Independentemente das teorizações académicas que se poderia fazer em torno das temática da democracia, da participação popular e da proximidade geográfica das populações, a história recente portuguesa – o fascismo de regime centralista – dá-nos o melhor exemplo de que democracia rima com descentralização. Foi, em Portugal, o Poder Local Democrático, conquistado em Abril, que potenciou maiores níveis de participação política, uma maior proximidade entre os órgãos públicos e as populações e, portanto, entre estas e os processos decisórios.
O federalismo europeu pretende impor estruturas supranacionais – nas quais se integram os partidos políticos europeus – cada vez mais distantes e desligadas do escrutínio público, como a realidade demonstra.
A recomendação da Comissão Europeia (CE), publicada no passado dia 12 de Março, traça como um dos objectivos o reforço da «eficácia dos partidos políticos europeus», «recomendando» – antes impondo, à boa maneira da CE – que os partidos políticos «antes e durante as eleições deverão especificar em que partido político europeu estão filiados».
Está, também, neste momento, em discussão, uma proposta de Regulamento da Comissão Europeia sobre o Estatuto dos partidos políticos europeus e das fundações políticas europeias, que visa o seu fortalecimento, considerando a CE que estes são fundamentais para a «articulação das vozes dos cidadãos ao nível europeu». Partidos e fundações políticas essas que, para serem reconhecidas por este estatuto, devem, segundo o regulamento, respeitar os princípios fundadores da União Europeia – «Os partidos políticos europeus e as fundações políticas europeias associadas que pretendam obter o reconhecimento dessa qualidade a nível europeu, através do estatuto jurídico europeu, e beneficiar de financiamento público a partir do orçamento geral da União Europeia, devem respeitar certos princípios e preencher certas condições, nomeadamente os valores em que a União Europeia se funda, previstos no artigo 2.º do Tratado da União Europeia e na Carta dos Direitos Fundamentais da União Europeia» e seguir critérios de uniformização organizativa. «São estabelecidos princípios e requisitos mínimos para a governação e a organização interna dos partidos políticos europeus, nomeadamente para garantir o seu empenhamento em estabelecer e respeitar normas rigorosas de democracia interna.» Simplificando: os partidos políticos europeus – e, por essa via, todos aqueles que os integram – têm que respeitar princípios estipulados no Tratado (ex: o compromisso com o mercado interno e a livre circulação de mercadorias, expresso no texto) e adoptar formas de funcionamento dos partidos burgueses, como condição para o seu financiamento.

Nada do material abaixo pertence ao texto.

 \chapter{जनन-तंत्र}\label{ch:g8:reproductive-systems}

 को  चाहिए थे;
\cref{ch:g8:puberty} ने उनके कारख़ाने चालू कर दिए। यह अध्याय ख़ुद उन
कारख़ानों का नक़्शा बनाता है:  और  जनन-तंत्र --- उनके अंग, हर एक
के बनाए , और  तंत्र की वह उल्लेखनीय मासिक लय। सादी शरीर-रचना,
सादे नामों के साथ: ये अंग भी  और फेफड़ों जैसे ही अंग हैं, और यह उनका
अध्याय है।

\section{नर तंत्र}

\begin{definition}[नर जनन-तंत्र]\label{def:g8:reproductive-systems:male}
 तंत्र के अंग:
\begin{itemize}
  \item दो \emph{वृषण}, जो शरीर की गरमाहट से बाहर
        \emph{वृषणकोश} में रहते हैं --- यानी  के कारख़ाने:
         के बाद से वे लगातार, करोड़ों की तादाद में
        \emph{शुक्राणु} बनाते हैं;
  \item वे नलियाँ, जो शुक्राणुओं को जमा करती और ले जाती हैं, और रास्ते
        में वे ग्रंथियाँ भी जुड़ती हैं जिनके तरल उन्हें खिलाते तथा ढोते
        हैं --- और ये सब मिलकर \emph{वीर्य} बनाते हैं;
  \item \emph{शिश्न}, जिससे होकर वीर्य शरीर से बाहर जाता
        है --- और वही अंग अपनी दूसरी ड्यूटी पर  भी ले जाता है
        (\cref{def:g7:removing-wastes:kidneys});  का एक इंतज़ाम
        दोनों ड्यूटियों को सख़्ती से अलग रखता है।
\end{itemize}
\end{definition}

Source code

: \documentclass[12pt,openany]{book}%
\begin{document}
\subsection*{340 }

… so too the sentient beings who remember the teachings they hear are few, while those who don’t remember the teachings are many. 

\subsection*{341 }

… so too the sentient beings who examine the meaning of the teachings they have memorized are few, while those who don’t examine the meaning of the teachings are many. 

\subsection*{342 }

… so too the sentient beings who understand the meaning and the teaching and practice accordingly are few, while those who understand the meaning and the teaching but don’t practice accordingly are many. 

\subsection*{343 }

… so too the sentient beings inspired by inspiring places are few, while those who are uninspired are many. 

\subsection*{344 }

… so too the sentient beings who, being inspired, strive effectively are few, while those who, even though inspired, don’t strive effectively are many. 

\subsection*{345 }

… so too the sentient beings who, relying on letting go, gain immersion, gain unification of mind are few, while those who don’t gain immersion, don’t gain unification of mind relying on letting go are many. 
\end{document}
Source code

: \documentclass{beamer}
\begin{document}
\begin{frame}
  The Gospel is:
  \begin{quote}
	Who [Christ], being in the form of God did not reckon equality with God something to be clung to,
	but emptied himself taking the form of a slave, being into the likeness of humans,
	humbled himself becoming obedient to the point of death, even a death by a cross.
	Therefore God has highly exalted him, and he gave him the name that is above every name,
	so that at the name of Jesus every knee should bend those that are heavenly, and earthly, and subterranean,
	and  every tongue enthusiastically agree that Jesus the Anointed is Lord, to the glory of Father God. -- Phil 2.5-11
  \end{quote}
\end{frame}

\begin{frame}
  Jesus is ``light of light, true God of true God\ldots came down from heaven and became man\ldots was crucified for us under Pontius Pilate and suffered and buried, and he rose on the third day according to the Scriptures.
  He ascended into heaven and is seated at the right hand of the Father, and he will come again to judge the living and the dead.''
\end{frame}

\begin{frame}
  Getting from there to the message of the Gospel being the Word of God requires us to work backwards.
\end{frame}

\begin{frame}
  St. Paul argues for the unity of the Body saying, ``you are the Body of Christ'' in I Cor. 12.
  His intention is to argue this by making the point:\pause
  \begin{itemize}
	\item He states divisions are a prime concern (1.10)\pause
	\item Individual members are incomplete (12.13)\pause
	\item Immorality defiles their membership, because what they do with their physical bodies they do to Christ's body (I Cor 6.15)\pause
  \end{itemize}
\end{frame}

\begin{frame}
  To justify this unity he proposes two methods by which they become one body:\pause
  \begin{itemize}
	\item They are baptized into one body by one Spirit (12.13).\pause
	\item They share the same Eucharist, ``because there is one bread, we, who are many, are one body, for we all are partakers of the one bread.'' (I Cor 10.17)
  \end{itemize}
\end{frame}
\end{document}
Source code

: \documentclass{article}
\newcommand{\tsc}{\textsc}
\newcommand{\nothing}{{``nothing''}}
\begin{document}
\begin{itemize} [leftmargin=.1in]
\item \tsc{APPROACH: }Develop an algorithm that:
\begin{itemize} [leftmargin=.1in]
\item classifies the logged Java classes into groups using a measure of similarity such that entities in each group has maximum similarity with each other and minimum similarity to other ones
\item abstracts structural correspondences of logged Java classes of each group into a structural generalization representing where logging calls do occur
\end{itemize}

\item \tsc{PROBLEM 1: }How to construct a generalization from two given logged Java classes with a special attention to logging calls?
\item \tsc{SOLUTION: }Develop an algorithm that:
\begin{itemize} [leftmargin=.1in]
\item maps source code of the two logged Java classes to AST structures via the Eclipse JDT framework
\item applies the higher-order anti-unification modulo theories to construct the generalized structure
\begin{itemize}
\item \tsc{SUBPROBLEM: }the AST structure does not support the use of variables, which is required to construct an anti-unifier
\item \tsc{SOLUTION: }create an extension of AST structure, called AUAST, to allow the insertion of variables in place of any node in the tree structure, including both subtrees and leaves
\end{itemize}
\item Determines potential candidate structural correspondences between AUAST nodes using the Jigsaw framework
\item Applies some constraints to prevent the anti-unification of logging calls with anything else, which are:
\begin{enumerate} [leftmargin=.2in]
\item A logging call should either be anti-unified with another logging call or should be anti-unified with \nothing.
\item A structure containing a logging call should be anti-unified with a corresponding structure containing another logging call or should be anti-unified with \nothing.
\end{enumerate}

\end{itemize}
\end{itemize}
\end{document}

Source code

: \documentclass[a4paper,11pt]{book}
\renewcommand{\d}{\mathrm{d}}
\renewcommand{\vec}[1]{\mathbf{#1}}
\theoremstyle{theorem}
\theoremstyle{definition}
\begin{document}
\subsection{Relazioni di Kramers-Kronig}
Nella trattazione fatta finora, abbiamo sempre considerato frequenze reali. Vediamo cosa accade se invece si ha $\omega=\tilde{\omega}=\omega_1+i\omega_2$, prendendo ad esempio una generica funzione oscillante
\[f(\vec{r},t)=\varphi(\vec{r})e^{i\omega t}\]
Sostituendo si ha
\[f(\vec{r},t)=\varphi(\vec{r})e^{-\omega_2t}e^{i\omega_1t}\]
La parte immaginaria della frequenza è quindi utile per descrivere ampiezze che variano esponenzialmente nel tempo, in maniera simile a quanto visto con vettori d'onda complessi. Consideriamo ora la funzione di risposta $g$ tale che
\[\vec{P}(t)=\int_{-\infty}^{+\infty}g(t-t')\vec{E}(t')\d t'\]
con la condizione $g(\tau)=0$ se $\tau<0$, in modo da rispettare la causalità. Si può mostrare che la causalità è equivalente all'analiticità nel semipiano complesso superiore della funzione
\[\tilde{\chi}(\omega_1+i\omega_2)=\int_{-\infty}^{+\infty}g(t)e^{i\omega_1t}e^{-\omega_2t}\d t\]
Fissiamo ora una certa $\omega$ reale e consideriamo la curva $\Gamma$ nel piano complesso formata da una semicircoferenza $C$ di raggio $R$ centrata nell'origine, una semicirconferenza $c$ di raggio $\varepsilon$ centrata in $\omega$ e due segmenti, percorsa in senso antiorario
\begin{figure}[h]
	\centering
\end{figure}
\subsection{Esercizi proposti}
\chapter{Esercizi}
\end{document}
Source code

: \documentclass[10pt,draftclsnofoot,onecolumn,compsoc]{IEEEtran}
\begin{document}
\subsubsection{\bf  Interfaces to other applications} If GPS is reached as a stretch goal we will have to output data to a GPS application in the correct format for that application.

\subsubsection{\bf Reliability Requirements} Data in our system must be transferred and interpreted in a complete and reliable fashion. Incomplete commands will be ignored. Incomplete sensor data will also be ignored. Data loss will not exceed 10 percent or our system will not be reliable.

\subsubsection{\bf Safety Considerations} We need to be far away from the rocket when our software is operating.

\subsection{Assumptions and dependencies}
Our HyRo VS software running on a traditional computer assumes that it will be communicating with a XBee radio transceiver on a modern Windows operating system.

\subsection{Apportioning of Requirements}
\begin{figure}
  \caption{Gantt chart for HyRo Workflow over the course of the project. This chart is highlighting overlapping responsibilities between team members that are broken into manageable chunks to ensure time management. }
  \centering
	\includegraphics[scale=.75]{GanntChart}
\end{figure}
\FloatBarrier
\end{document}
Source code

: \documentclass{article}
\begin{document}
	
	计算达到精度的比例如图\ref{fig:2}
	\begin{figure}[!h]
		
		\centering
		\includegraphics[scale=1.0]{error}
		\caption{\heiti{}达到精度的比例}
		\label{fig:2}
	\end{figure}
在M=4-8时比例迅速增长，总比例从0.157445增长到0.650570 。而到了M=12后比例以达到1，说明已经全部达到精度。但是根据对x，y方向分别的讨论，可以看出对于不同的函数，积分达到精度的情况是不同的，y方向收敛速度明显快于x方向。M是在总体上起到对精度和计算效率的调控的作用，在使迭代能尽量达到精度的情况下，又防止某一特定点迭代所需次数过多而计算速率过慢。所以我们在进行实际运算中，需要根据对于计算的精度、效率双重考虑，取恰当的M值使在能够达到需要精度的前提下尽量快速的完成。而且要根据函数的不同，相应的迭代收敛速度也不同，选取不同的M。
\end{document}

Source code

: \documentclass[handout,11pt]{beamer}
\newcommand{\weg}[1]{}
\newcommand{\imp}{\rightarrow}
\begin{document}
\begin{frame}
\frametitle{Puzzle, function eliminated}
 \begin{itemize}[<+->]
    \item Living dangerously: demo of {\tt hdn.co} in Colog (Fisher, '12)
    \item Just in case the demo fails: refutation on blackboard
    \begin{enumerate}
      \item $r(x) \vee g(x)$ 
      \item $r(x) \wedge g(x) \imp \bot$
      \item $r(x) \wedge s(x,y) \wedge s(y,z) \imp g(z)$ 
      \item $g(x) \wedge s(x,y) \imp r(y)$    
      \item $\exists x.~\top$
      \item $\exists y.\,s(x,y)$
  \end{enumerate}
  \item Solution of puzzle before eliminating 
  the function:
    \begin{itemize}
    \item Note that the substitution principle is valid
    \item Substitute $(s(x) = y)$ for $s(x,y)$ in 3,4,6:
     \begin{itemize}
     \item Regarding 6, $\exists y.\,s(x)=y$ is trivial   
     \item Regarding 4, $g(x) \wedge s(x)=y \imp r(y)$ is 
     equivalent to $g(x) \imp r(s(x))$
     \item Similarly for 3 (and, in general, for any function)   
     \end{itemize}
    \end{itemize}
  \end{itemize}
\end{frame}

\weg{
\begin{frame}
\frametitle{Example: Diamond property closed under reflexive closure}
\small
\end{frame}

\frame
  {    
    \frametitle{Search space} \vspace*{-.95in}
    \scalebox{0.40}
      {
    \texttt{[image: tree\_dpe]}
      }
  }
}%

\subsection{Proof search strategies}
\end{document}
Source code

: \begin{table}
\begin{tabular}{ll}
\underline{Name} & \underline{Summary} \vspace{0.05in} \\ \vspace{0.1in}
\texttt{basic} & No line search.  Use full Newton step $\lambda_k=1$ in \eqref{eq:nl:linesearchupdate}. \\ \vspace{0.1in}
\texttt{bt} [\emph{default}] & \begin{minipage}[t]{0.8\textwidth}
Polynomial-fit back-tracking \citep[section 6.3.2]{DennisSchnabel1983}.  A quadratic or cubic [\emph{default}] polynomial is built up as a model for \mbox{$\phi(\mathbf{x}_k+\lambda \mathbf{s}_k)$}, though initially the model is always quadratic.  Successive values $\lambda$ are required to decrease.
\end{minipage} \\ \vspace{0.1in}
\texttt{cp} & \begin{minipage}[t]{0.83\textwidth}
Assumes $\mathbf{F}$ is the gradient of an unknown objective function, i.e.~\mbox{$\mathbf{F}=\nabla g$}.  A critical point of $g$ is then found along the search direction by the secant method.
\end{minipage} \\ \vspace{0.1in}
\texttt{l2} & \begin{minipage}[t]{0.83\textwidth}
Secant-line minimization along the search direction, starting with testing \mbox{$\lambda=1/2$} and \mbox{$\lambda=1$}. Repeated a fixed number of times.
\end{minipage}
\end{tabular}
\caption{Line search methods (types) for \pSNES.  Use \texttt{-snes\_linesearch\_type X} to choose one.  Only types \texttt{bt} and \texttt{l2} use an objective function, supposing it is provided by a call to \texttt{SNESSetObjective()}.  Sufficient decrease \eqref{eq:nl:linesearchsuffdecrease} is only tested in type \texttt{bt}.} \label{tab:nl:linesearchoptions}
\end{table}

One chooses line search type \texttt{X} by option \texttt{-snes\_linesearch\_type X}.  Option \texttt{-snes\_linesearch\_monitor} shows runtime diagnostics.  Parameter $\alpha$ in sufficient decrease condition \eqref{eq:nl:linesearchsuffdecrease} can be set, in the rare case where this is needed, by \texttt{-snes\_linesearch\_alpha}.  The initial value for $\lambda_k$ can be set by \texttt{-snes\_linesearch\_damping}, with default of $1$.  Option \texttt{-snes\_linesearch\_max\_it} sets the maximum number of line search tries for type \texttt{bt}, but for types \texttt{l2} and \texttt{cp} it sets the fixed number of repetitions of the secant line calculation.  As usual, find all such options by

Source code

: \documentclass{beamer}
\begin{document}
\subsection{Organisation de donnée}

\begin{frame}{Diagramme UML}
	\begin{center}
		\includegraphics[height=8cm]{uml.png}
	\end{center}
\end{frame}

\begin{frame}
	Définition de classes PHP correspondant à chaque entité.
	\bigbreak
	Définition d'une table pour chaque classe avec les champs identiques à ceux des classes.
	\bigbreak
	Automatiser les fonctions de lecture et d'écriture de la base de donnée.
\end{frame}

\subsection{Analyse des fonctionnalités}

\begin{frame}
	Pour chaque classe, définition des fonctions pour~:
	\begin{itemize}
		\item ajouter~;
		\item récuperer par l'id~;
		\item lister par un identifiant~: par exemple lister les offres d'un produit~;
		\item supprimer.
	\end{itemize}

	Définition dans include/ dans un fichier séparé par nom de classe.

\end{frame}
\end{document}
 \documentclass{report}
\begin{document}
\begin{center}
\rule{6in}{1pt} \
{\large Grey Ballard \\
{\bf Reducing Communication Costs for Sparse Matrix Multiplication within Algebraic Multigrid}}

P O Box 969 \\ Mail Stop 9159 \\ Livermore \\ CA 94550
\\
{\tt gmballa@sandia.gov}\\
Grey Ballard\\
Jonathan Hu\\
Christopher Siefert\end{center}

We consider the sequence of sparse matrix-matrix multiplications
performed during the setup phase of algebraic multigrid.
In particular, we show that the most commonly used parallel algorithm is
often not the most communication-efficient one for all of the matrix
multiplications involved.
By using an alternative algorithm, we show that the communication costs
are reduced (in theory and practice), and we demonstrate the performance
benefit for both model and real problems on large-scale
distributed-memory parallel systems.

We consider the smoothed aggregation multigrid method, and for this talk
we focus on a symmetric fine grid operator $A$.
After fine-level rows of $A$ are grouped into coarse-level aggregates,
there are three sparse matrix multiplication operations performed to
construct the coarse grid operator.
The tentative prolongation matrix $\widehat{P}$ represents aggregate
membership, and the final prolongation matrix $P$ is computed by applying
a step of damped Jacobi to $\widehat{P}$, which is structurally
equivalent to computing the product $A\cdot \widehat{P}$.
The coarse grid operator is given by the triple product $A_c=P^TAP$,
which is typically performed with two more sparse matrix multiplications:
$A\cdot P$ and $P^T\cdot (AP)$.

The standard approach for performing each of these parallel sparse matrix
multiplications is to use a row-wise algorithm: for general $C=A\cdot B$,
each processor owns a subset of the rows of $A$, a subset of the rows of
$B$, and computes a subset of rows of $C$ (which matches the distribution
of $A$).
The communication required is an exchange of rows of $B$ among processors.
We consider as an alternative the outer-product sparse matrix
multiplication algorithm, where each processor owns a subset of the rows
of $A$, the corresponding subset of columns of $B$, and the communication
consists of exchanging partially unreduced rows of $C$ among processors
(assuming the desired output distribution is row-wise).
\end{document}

É evidente o objectivo. Esvaziar a importância dos partidos políticos nacionais, das suas especificidades e identidades próprias, e criar aglomerados políticos que se distanciem cada vez menos uns dos outros, pois a sua existência está previamente condicionada a objectivos ideológicos e de identificação com o projecto da UE. Ou seja, limitar as possibilidades de intervenção dos partidos que afirmam uma posição contra o domínio imperialista da UE, uma posição de ruptura que é, sem dúvida, a tomada de uma posição de classe.